━━━━━ DATA FOR REVIEW
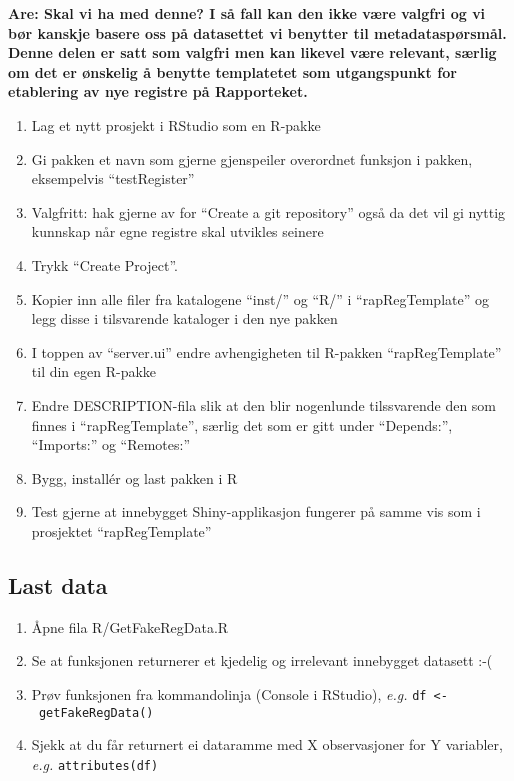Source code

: \documentclass[]{article}
\providecommand{\tightlist}{%
  \setlength{\itemsep}{0pt}\setlength{\parskip}{0pt}}
\def\labelenumi{\arabic{enumi}.}
\begin{document}
\bf{Are: Skal vi ha med denne? I så fall kan den ikke være valgfri og vi bør kanskje basere oss på datasettet vi benytter til metadataspørsmål.}
Denne delen er satt som valgfri men kan likevel være relevant, særlig om det er ønskelig å benytte templatetet som utgangspunkt for etablering av nye registre på Rapporteket.

\begin{enumerate}
\def\labelenumi{\arabic{enumi}.}
\tightlist
\item
  Lag et nytt prosjekt i RStudio som en R-pakke
\item
  Gi pakken et navn som gjerne gjenspeiler overordnet funksjon i pakken,
  eksempelvis ``testRegister''
\item
  Valgfritt: hak gjerne av for ``Create a git repository'' også da det
  vil gi nyttig kunnskap når egne registre skal utvikles seinere
\item
  Trykk ``Create Project''.
\item
  Kopier inn alle filer fra katalogene ``inst/'' og ``R/'' i
  ``rapRegTemplate'' og legg disse i tilsvarende kataloger i den nye
  pakken
\item
  I toppen av ``server.ui'' endre avhengigheten til R-pakken
  ``rapRegTemplate'' til din egen R-pakke
\item
  Endre DESCRIPTION-fila slik at den blir nogenlunde tilssvarende den
  som finnes i ``rapRegTemplate'', særlig det som er gitt under
  ``Depends:'', ``Imports:'' og ``Remotes:''
\item
  Bygg, installér og last pakken i R
\item
  Test gjerne at innebygget Shiny-applikasjon fungerer på samme vis som
  i prosjektet ``rapRegTemplate''
\end{enumerate}

\subsection{Last data}\label{last-data}

\begin{enumerate}
\def\labelenumi{\arabic{enumi}.}
\tightlist
\item
  Åpne fila R/GetFakeRegData.R
\item
  Se at funksjonen returnerer et kjedelig og irrelevant innebygget
  datasett :-(
\item
  Prøv funksjonen fra kommandolinja (Console i RStudio), \emph{e.g.}
  \texttt{df\ \textless{}-\ getFakeRegData()}
\item
  Sjekk at du får returnert ei dataramme med X observasjoner for Y
  variabler, \emph{e.g.} \texttt{attributes(df)}
\end{enumerate}
\end{document}
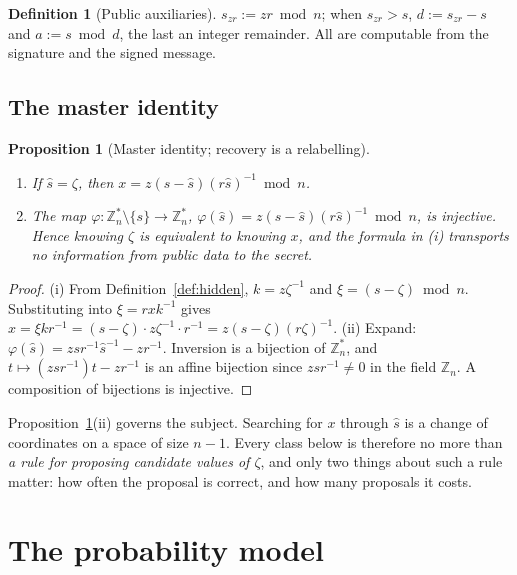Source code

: \documentclass[11pt,a4paper]{article}
\theoremstyle{plain}
\newtheorem{proposition}[theorem]{Proposition}
\theoremstyle{definition}
\newtheorem{definition}[theorem]{Definition}
\theoremstyle{remark}
\newcommand{\Zs}{\mathbb{Z}_n^{*}}
\newcommand{\szr}{s_{zr}}
\begin{document}
\begin{definition}[Public auxiliaries]\label{def:aux}
$\szr := zr \bmod n$; when $\szr > s$, $d := \szr - s$ and $a := s \bmod d$, the last an integer
remainder. All are computable from the signature and the signed message.
\end{definition}

\subsection{The master identity}

\begin{proposition}[Master identity; recovery is a relabelling]\label{prop:master}
\begin{enumerate}[label=(\roman*),leftmargin=2.2em,itemsep=2pt]
\item If $\hat{s} = \zeta$, then $x = z(s-\hat{s})(r\hat{s})^{-1}\bmod n$.
\item The map $\varphi : \Zs\setminus\{s\} \to \Zs$, $\varphi(\hat s) = z(s-\hat s)(r\hat s)^{-1}
  \bmod n$, is injective. Hence knowing $\zeta$ is equivalent to knowing $x$, and the formula in
  (i) transports no information from public data to the secret.
\end{enumerate}
\end{proposition}

\begin{proof}
(i) From Definition~\ref{def:hidden}, $k = z\zeta^{-1}$ and $\xi = (s - \zeta)\bmod n$.
Substituting into $\xi = rxk^{-1}$ gives
$x = \xi k r^{-1} = (s-\zeta)\cdot z\zeta^{-1}\cdot r^{-1} = z(s-\zeta)(r\zeta)^{-1}$.
(ii) Expand: $\varphi(\hat s) = zsr^{-1}\hat s^{-1} - zr^{-1}$. Inversion is a bijection of $\Zs$,
and $t \mapsto (zsr^{-1})t - zr^{-1}$ is an affine bijection since $zsr^{-1}\neq 0$ in the field
$\mathbb{Z}_n$. A composition of bijections is injective.
\end{proof}

Proposition~\ref{prop:master}(ii) governs the subject. Searching for $x$ through $\hat s$ is a
change of coordinates on a space of size $n-1$. Every class below is therefore no more than
\emph{a rule for proposing candidate values of $\zeta$}, and only two things about such a rule
matter: how often the proposal is correct, and how many proposals it costs.

\section{The probability model}\label{sec:model}
\end{document}
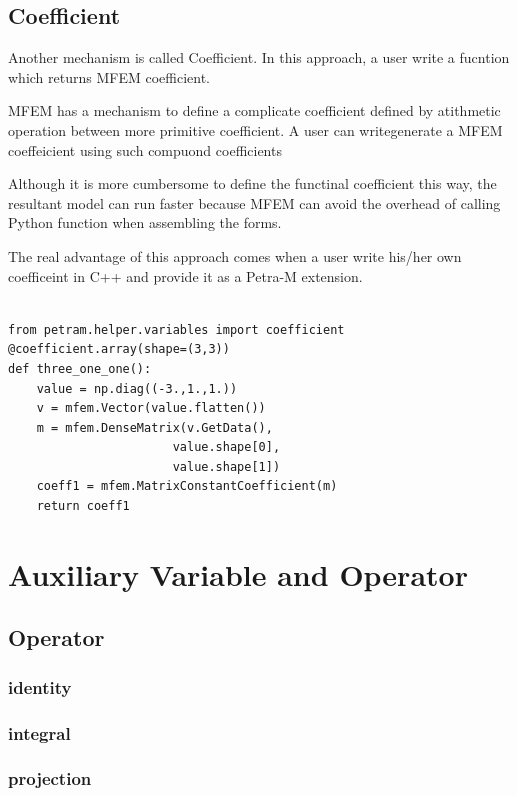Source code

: \documentclass[11pt,a4paper,final]{report}
\begin{document}
\subsection{Coefficient}
Another mechanism is called Coefficient. 
In this approach, a user write a fucntion which returns MFEM coefficient. 

MFEM has a mechanism to define a complicate coefficient defined by atithmetic operation between more primitive coefficient. 
A user can writegenerate a MFEM coeffeicient using such compuond coefficients

Although it is more cumbersome to define the functinal coefficient this way, the resultant model can run faster because MFEM can avoid the overhead of calling Python function when assembling the forms.

The real advantage of this approach comes when a user write his/her own coefficeint in C++ and provide it as a Petra-M extension.  


\begin{minipage}[c]{0.95\textwidth}
\begin{lstlisting}[caption={A user defined generic preconditioner},captionpos=b, frame=single, label={function1}]

from petram.helper.variables import coefficient
@coefficient.array(shape=(3,3))
def three_one_one():
    value = np.diag((-3.,1.,1.))
    v = mfem.Vector(value.flatten())
    m = mfem.DenseMatrix(v.GetData(), 
                       value.shape[0], 
                       value.shape[1])       
    coeff1 = mfem.MatrixConstantCoefficient(m)
    return coeff1

\end{lstlisting}
 \end{minipage}
 
\section{Auxiliary Variable and Operator}
\subsection{Operator}
\subsubsection{identity}            
\subsubsection{integral}
\subsubsection{projection}
\end{document}
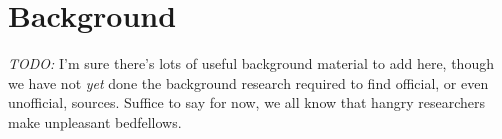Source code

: \section{Background}

\emph{TODO:} I'm sure there's lots of useful background material to add here, though we have not \emph{yet} done the background research required to find official, or even unofficial, sources.
Suffice to say for now, we all know that hangry researchers make unpleasant bedfellows.
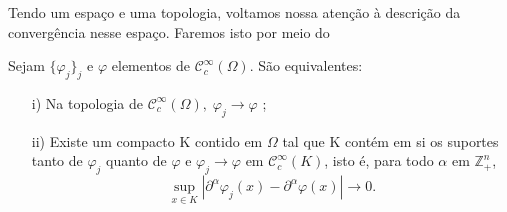 \documentclass[../distribution_theory_notes.tex]{subfiles}
\begin{document}
Tendo um espaço e uma topologia, voltamos nossa atenção à descrição da convergência nesse espaço. Faremos isto por meio do
\begin{theorem*}
	Sejam \(\{\varphi_{j}\}_{j}\) e \(\varphi \) elementos de \(\mathcal{C}_{c}^{\infty}(\Omega )\). São equivalentes:
	\begin{itemize}
		\item[i)] Na topologia de \(\mathcal{C}_{c}^{\infty}(\Omega ),\; \varphi_{j}\rightarrow \varphi \) ;
		\item[ii)] Existe um compacto K contido em \(\Omega \) tal que K contém em si os suportes tanto de \(\varphi_{j}\) quanto de \(\varphi \) e \(\varphi_{j}\rightarrow \varphi \) em \(\mathcal{C}_{c}^{\infty}(K)\), isto é, para todo \(\alpha \) em \(\mathbb{Z}_{+}^{n}\),
		      \[
			      \sup_{x\in K}|\partial^{\alpha }\varphi_{j}(x)-\partial^{\alpha }\varphi (x)|\rightarrow 0.
		      \]
	\end{itemize}
\end{theorem*}
\end{document}
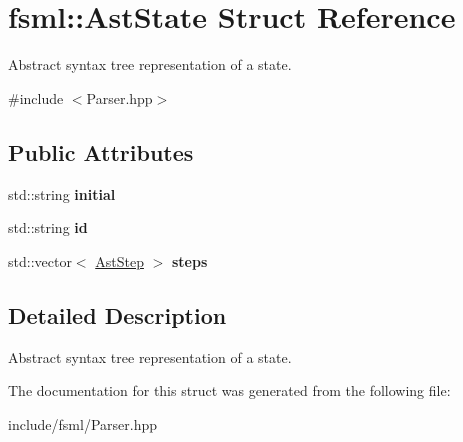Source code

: \hypertarget{structfsml_1_1AstState}{\section{fsml\-:\-:Ast\-State Struct Reference}
\label{structfsml_1_1AstState}
}


Abstract syntax tree representation of a state.  




{\ttfamily \#include $<$Parser.\-hpp$>$}

\subsection*{Public Attributes}
\begin{DoxyCompactItemize}
\item 
\hypertarget{structfsml_1_1AstState_a89a44c91811564d41c48343cf34560cd}{std\-::string {\bfseries initial}}\label{structfsml_1_1AstState_a89a44c91811564d41c48343cf34560cd}

\item 
\hypertarget{structfsml_1_1AstState_a3e7e96d12d2e17d8d35d313b232cb4f5}{std\-::string {\bfseries id}}\label{structfsml_1_1AstState_a3e7e96d12d2e17d8d35d313b232cb4f5}

\item 
\hypertarget{structfsml_1_1AstState_a39a00b99d02537f2b014556c203d9c36}{std\-::vector$<$ \hyperlink{structfsml_1_1AstStep}{Ast\-Step} $>$ {\bfseries steps}}\label{structfsml_1_1AstState_a39a00b99d02537f2b014556c203d9c36}

\end{DoxyCompactItemize}


\subsection{Detailed Description}
Abstract syntax tree representation of a state. 



The documentation for this struct was generated from the following file\-:\begin{DoxyCompactItemize}
\item 
include/fsml/Parser.\-hpp\end{DoxyCompactItemize}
━━━━━━━━━━
§ **TASK DIRECTIONS**: The required result is the entries above, printed exactly from the first line through the line with "Valgfritt: hak gjerne", pictures excluded.

§ **RESPONSE AREA**:
Source code

: \documentclass[]{article}
\providecommand{\tightlist}{%
  \setlength{\itemsep}{0pt}\setlength{\parskip}{0pt}}
\def\labelenumi{\arabic{enumi}.}
\begin{document}
\bf{Are: Skal vi ha med denne? I så fall kan den ikke være valgfri og vi bør kanskje basere oss på datasettet vi benytter til metadataspørsmål.}
Denne delen er satt som valgfri men kan likevel være relevant, særlig om det er ønskelig å benytte templatetet som utgangspunkt for etablering av nye registre på Rapporteket.

\begin{enumerate}
\def\labelenumi{\arabic{enumi}.}
\tightlist
\item
  Lag et nytt prosjekt i RStudio som en R-pakke
\item
  Gi pakken et navn som gjerne gjenspeiler overordnet funksjon i pakken,
  eksempelvis ``testRegister''
\item
  Valgfritt: hak gjerne av for ``Create a git repository'' også da det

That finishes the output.